I come from a linux background and recently acquired a mac. In linux I had a lot of scripts written in python that were used to do specific packet sniffing and capturing. Dedicated deauthentication packet capturing or other wireless probes. For that I would set my wireless adapter to monitor mode and either use scapy or the command
sniff = socket.socket(socket.AF_PACKET, socket.SOCK_RAW)
Sadly, I have discovered that this style of sniffing is not supported by OS X. I am aware of the airport command and the hidden wireless sniffer provided by apple, but their usage is very limited. I was looking for something I could use with my scripts.
I was wondering if anyone has figured a way around this issue.
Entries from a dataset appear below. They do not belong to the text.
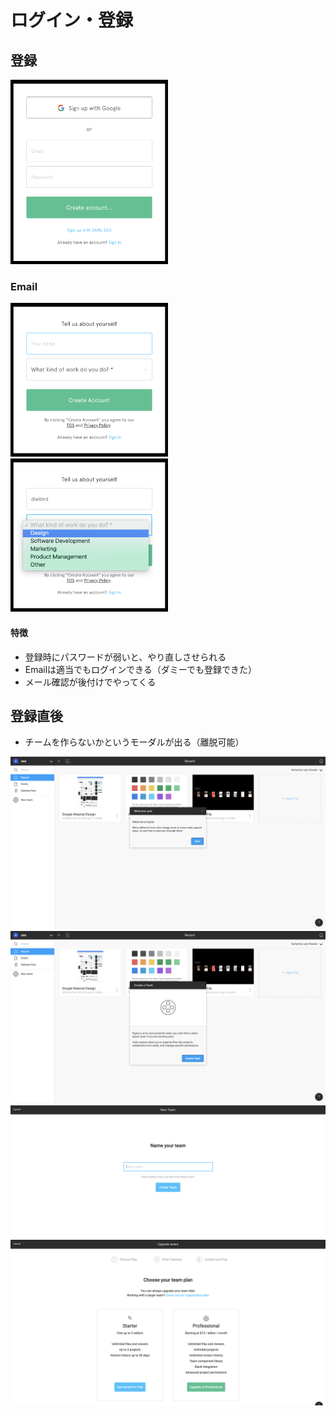 # ログイン・登録
## 登録
<img src='./signup.png' width=50%>

### Email
<img src='./signup_2.png' width=50%>
<img src='./signup_3.png' width=50%>

#### 特徴
- 登録時にパスワードが弱いと、やり直しさせられる
- Emailは適当でもログインできる（ダミーでも登録できた）
- メール確認が後付けでやってくる

## 登録直後
- チームを作らないかというモーダルが出る（離脱可能）

<img src='./setup.png'>
<img src='./setup_2.png'>
<img src='./setup_3.png'>
<img src='./setup_4.png'>

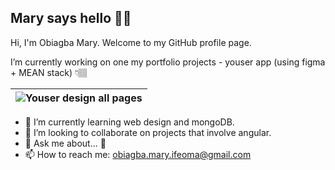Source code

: ## Mary says hello 👋🏽

Hi, I'm Obiagba Mary. Welcome to my GitHub profile page. 

I’m currently working on one my portfolio projects - youser app (using figma + MEAN stack) 👇🏽

| ![Youser design all pages](./youser-design.png) |
|------------------|

- 🌱 I’m currently learning web design and mongoDB.
- 👯 I’m looking to collaborate on projects that involve angular.
- 💬 Ask me about... 🤔
- 📫 How to reach me: obiagba.mary.ifeoma@gmail.com









<!--
| ![Youser app mood board](./youser-moodboard-long.png) | ![Youser app landing page design](./youser-home-design.png) |
|------------------|------------------|





| ![Youser app landing page design](./home-completed.png) |
|------------------|
Youser Landing Page

|Youser Moodboard|Youser Home|
-->

<!--

| Add more content soon |
|---------------------- |

| Add Image A | Add Image B |
|------------ | ----------- |


| ![Spendbuddy](./subtracker-app.gif) | Add Image B |
|--------- | -------- |


**Ifycode/Ifycode** is a ✨ _special_ ✨ repository because its `README.md` (this file) appears on your GitHub profile.

Here are some ideas to get you started:

- 🔭 I’m currently working on ...
- 🌱 I’m currently learning ...
- 👯 I’m looking to collaborate on ...
- 🤔 I’m looking for help with ...
- 💬 Ask me about ...
- 📫 How to reach me: ...
- 😄 Pronouns: ...
- ⚡ Fun fact: ...
-->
Is it possible to add this feature to languages like python and ruby?
If not, can a packet sniffer be coded in swift with the same functionalities?
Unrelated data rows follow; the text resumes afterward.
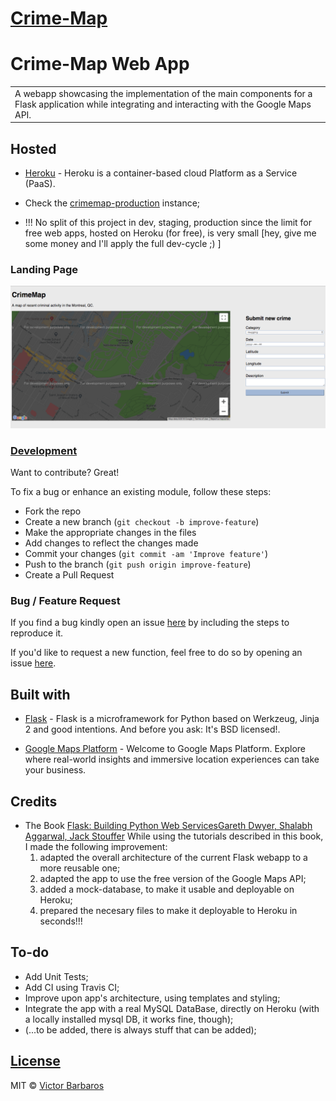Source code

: # [Crime-Map](https://crimemap-vb.herokuapp.com/)
# Crime-Map Web App
<table>
<tr>
<td>
  A webapp showcasing the implementation of the main components for a Flask application while integrating and interacting with the Google Maps API.
</td>
</tr>
</table>


## Hosted 

- [Heroku](https://www.heroku.com/about) - Heroku is a container-based cloud Platform as a Service (PaaS).

- Check the [crimemap-production](https://crimemap-vb.herokuapp.com/) instance;

- !!! No split of this project in dev, staging, production since the limit for free web apps, hosted on Heroku (for free), is very small [hey, give me some money and I'll apply the full dev-cycle ;) ]


### Landing Page

![Home Page](crimemap-screenshots/crimemap-home.png)

### [Development](https://github.com/vBarbaros/crimemap/blob/dev/CONTRIBUTING.md)
Want to contribute? Great!

To fix a bug or enhance an existing module, follow these steps:

- Fork the repo
- Create a new branch (`git checkout -b improve-feature`)
- Make the appropriate changes in the files
- Add changes to reflect the changes made
- Commit your changes (`git commit -am 'Improve feature'`)
- Push to the branch (`git push origin improve-feature`)
- Create a Pull Request 

### Bug / Feature Request

If you find a bug kindly open an issue [here](https://github.com/vBarbaros/crimemap/issues/new) by including the steps to reproduce it.

If you'd like to request a new function, feel free to do so by opening an issue [here](https://github.com/vBarbaros/crimemap/issues/new).


## Built with 

- [Flask](http://flask.pocoo.org/docs/1.0/) - Flask is a microframework for Python based on Werkzeug, Jinja 2 and good intentions. And before you ask: It's BSD licensed!.

- [Google Maps Platform](https://cloud.google.com/maps-platform/maps/) - Welcome to Google Maps Platform. Explore where real-world insights and immersive location experiences can take your business.

## Credits

- The Book [Flask: Building Python Web ServicesGareth Dwyer, Shalabh Aggarwal, Jack Stouffer](https://www.packtpub.com/web-development/flask-building-python-web-services) While using the tutorials described in this book, I made the following improvement:
	1) adapted the overall architecture of the current Flask webapp to a more reusable one;
	2) adapted the app to use the free version of the Google Maps API;
	3) added a mock-database, to make it usable and deployable on Heroku;
	4) prepared the necesary files to make it deployable to Heroku in seconds!!!

## To-do
- Add Unit Tests;
- Add CI using Travis CI;
- Improve upon app's architecture, using templates and styling;
- Integrate the app with a real MySQL DataBase, directly on Heroku (with a locally installed mysql DB, it works fine, though);
- (...to be added, there is always stuff that can be added);


## [License](https://github.com/vBarbaros/crimemap/blob/dev/LICENSE)

MIT © [Victor Barbaros](https://github.com/vBarbaros)
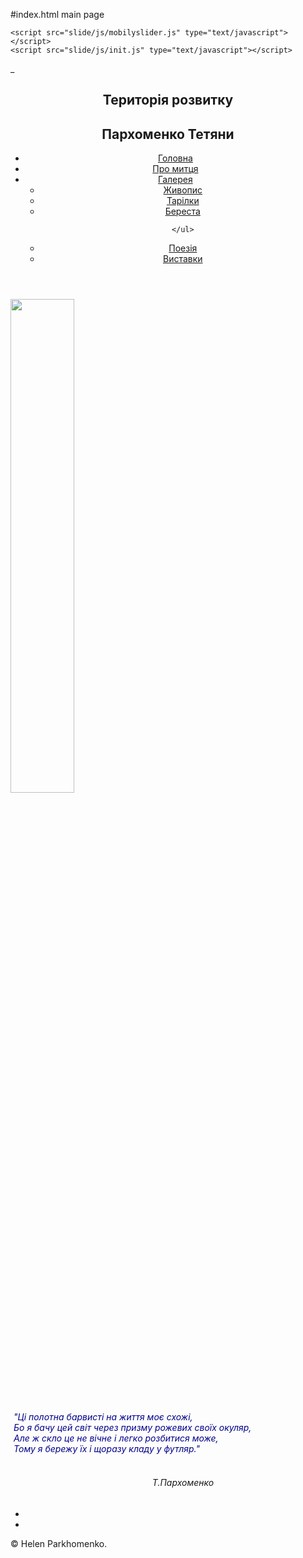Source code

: #index.html
main page
<!Doctype html>
<html>
<head>
<meta charset="utf-8">
<title>Офіційний сайт Пархоменко Тетяни</title>
<link rel="stylesheet" href="CSS/reset.css">
<link rel="stylesheet" href="CSS/style.css">
<link rel="stylesheet" href="CSS/fonts.css">
<link rel="stylesheet" href="font-awesome-4.7.0/css/font-awesome.min.css">
<script src="https://ajax.googleapis.com/ajax/libs/jquery/2.2.0/jquery.min.js"></script>
<link href='http://fonts.googleapis.com/css?family=Roboto&subset=latin,cyrillic' rel='stylesheet' type='text/css'>


<script type="text/javascript" src="http://ajax.googleapis.com/ajax/libs/jquery/1.8.0/jquery.min.js"></script>
	<script src="slide/js/mobilyslider.js" type="text/javascript"></script>
	<script src="slide/js/init.js" type="text/javascript"></script>




</head>
<body>
<!-- Блок, который будет отображаться над страницей -->
<div id="before-load">
  <!-- Иконка Font Awesome -->
 <div class="banter-loader">
  <div class="banter-loader__box"></div>
  <div class="banter-loader__box"></div>
  <div class="banter-loader__box"></div>
  <div class="banter-loader__box"></div>
  <div class="banter-loader__box"></div>
  <div class="banter-loader__box"></div>
  <div class="banter-loader__box"></div>
  <div class="banter-loader__box"></div>
  <div class="banter-loader__box"></div>
</div>
 <div style=" margin-bottom:5%;" class='console-container'><span id='text'></span><div class='console-underscore' id='console'>&#95;</div></div>

</div>
<main>
<header>
<div class="ter" width: 400px; height: 70px;>
<h2>Територія розвитку</h2> 
</div>
<div class="par">
<h2>Пархоменко Тетяни</h2>
</div>

<div class="header">
	<ul class="hl" id="navbar">
	<li id="navbarl">
		<a class="label" href="index.html">Головна		</a>
</li>

<li>
	<a class="label" href="Pages/about.html">Про митця</a>
</li>
	<li><a class="label" href="Pages/gallery.html">Галерея</a>
	<ul>
<li><a class="label1" href="Pages/painting.html">Живопис</a></li>
<li><a class="label1" href="Pages/plates.html">Тарілки</a></li>
<li><a  href="Pages/article.html">Береста</a></li>

    </ul>
</li>
		<li>
		<a href="Pages/poems.html" class="label">Поезія		</a>
	</li>
	<li>
		<a href="Pages/exhibition.html" class="label">Виставки		</a>
	</li>

</ul>
</div>

</header>

<article>

<div class="map">
  


  <div class="transform-border">
    <a><img style="width: 45%; height: 45%;" src="2.jpg" ></a>
  </div>
      
   
<div class="poem" >
  <div class="dbl-border">
    <div class="image-wrapper">
<h6 style=" padding:1%; font-style: oblique; color: darkblue;" > 
    "Ці полотна барвисті на життя моє схожі,<br> 
    Бо я бачу цей світ через призму рожевих своїх окуляр,<br> 
    Але ж скло це не вічне і легко розбитися може,<br> 
    Тому я бережу їх і щоразу кладу у футляр."<br>  </h6>
	<h6 style=" margin-left:45%; font-style: sans-seri; " >Т.Пархоменко</h6>
 </div>
</div>
</div>
 
  </div>
  </article>
  <footer>
  <div class="wrapper">
  <ul>
  <a href="https://www.facebook.com/profile.php?id=100023505311609">
    <li class="facebook" ><i href="https://www.facebook.com/profile.php?id=100023505311609" class="fa fa-facebook fa-2x" aria-hidden="true"></i></li>
    <li class="instagram"><a target="_blank" href="https://instagram.com/_tatyana_art__?igshid=ykjf3ikdswk2"><i class="fa fa-instagram fa-2x" aria-hidden="true"></i></a></li>
  
  </a>
  </ul>
</div>
  <P class="post">
    &copy; Helen Parkhomenko.
  </P>
  </footer>
  </main>

  
  <div class="scrollup">
<!-- Иконка fa-chevron-up (Font Awesome) -->
<i class="fa fa-chevron-up"></i>
</div>


<script>
$(function() {
  // при нажатии на кнопку scrollup
  $('.scrollup').click(function() {
    // переместиться в верхнюю часть страницы
    $("html, body").animate({
      scrollTop:0
    },1000);
  })
})
// при прокрутке окна (window)
$(window).scroll(function() {
  // если пользователь прокрутил страницу более чем на 200px
  if ($(this).scrollTop()>200) {
    // то сделать кнопку scrollup видимой
    $('.scrollup').fadeIn();
  }
  // иначе скрыть кнопку scrollup
  else {
    $('.scrollup').fadeOut();
  }
});
$(window).load(function() {
  $('#before-load').find('i').fadeOut().end().delay(400).fadeOut('slow');
});

</script>


  <script type="text/javascript" src="script/script.js"></script>

<!-- pcvector.net -->
<script type="text/javascript" src="http://pcvector.net/templates/pcv/js/pcvector.js"></script>
<!-- /pcvector.net -->

</body>
</html>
Sadly, I have discovered that this style of sniffing is not supported by OS X.
Yeah, it's a BSD-flavored OS, so, instead of Linux-style PF_PACKET sockets, it has BSD-style BPF devices.
I was wondering if anyone has figured a way around this issue
Yes. It's called "use libpcap, which will use PF_PACKET sockets on Linux and BPF devices on OSes that have BPF devices and other mechanisms on OSes that have other packet capture mechanisms, rather than directly using the native OS mechanism".
Is it possible to add this feature to languages like python
As "this feature" means "using libpcap", yes, it is. You could also use Scapy, which offers higher-level APIs than just "get me the raw bytes of captured packets" APIs.
and ruby?
Yes.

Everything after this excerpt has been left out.